# YOUR ASSIGNMENT
Some lines in the entries contain the word "empty". Copy all of them.
■ ■ ■
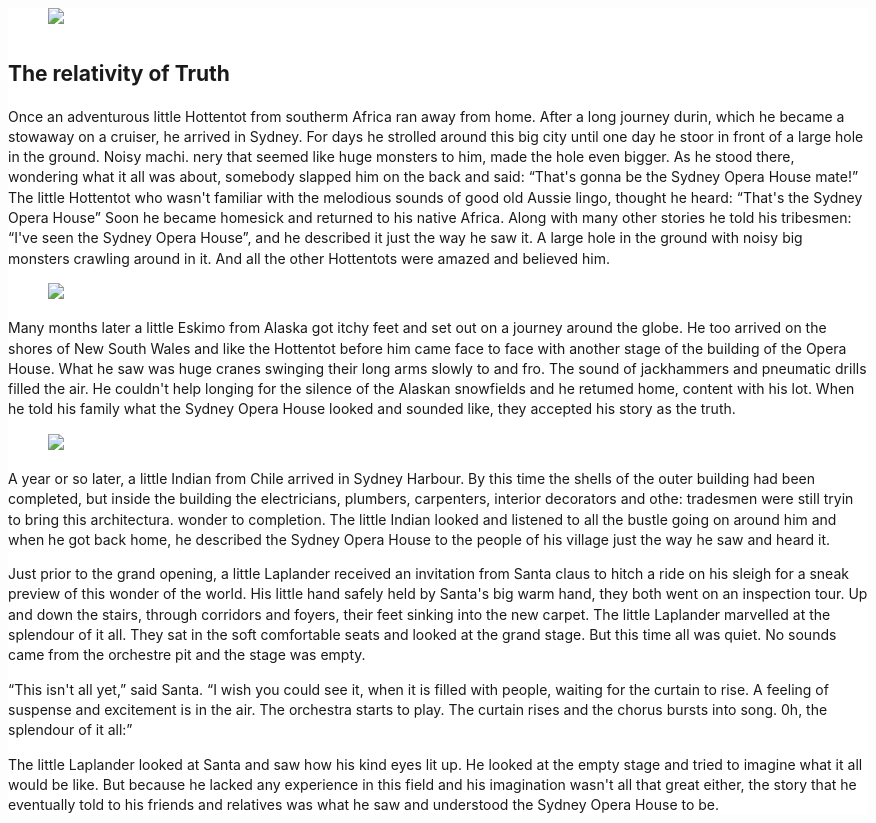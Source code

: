 <figure id="Figure_3" class="image urantiapedia" alt="Hole">
<img src="/image/article/606/hole.jpg">
</figure>

## The relativity of Truth

Once an adventurous little Hottentot from southerm Africa ran away from home. After a long journey durin, which he became a stowaway on a cruiser, he arrived in Sydney. For days he strolled around this big city until one day he stoor in front of a large hole in the ground. Noisy machi. nery that seemed like huge monsters to him, made the hole even bigger. As he stood there, wondering what it all was about, somebody slapped him on the back and said: “That's gonna be the Sydney Opera House mate!” The little Hottentot who wasn't familiar with the melodious sounds of good old Aussie lingo, thought he heard: “That's the Sydney Opera House” Soon he became homesick and returned to his native Africa. Along with many other stories he told his tribesmen: “I've seen the Sydney Opera House”, and he described it just the way he saw it. A large hole in the ground with noisy big monsters crawling around in it. And all the other Hottentots were amazed and believed him.

<figure id="Figure_4" class="image urantiapedia image-style-align-right" alt="Machines">
<img src="/image/article/606/machines.jpg">
</figure>

Many months later a little Eskimo from Alaska got itchy feet and set out on a journey around the globe. He too arrived on the shores of New South Wales and like the Hottentot before him came face to face with another stage of the building of the Opera House. What he saw was huge cranes swinging their long arms slowly to and fro. The sound of jackhammers and pneumatic drills filled the air. He couldn't help longing for the silence of the Alaskan snowfields and he retumed home, content with his lot. When he told his family what the Sydney Opera House looked and sounded like, they accepted his story as the truth.

<figure id="Figure_5" class="image urantiapedia image-style-align-left" alt="Buildings">
<img src="/image/article/606/buildings.jpg">
</figure>

A year or so later, a little Indian from Chile arrived in Sydney Harbour. By this time the shells of the outer building had been completed, but inside the building the electricians, plumbers, carpenters, interior decorators and othe: tradesmen were still tryin to bring this architectura. wonder to completion. The little Indian looked and listened to all the bustle going on around him and when he got back home, he described the Sydney Opera House to the people of his village just the way he saw and heard it.

Just prior to the grand opening, a little Laplander received an invitation from Santa claus to hitch a ride on his sleigh for a sneak preview of this wonder of the world. His little hand safely held by Santa's big warm hand, they both went on an inspection tour. Up and down the stairs, through corridors and foyers, their feet sinking into the new carpet. The little Laplander marvelled at the splendour of it all. They sat in the soft comfortable seats and looked at the grand stage. But this time all was quiet. No sounds came from the orchestre pit and the stage was empty.

“This isn't all yet,” said Santa. “I wish you could see it, when it is filled with people, waiting for the curtain to rise. A feeling of suspense and excitement is in the air. The orchestra starts to play. The curtain rises and the chorus bursts into song. 0h, the splendour of it all:”

The little Laplander looked at Santa and saw how his kind eyes lit up. He looked at the empty stage and tried to imagine what it all would be like. But because he lacked any experience in this field and his imagination wasn't all that great either, the story that he eventually told to his friends and relatives was what he saw and understood the Sydney Opera House to be.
■ ■ ■
# RESULT
Just prior to the grand opening, a little Laplander received an invitation from Santa claus to hitch a ride on his sleigh for a sneak preview of this wonder of the world. His little hand safely held by Santa's big warm hand, they both went on an inspection tour. Up and down the stairs, through corridors and foyers, their feet sinking into the new carpet. The little Laplander marvelled at the splendour of it all. They sat in the soft comfortable seats and looked at the grand stage. But this time all was quiet. No sounds came from the orchestre pit and the stage was empty.
The little Laplander looked at Santa and saw how his kind eyes lit up. He looked at the empty stage and tried to imagine what it all would be like. But because he lacked any experience in this field and his imagination wasn't all that great either, the story that he eventually told to his friends and relatives was what he saw and understood the Sydney Opera House to be.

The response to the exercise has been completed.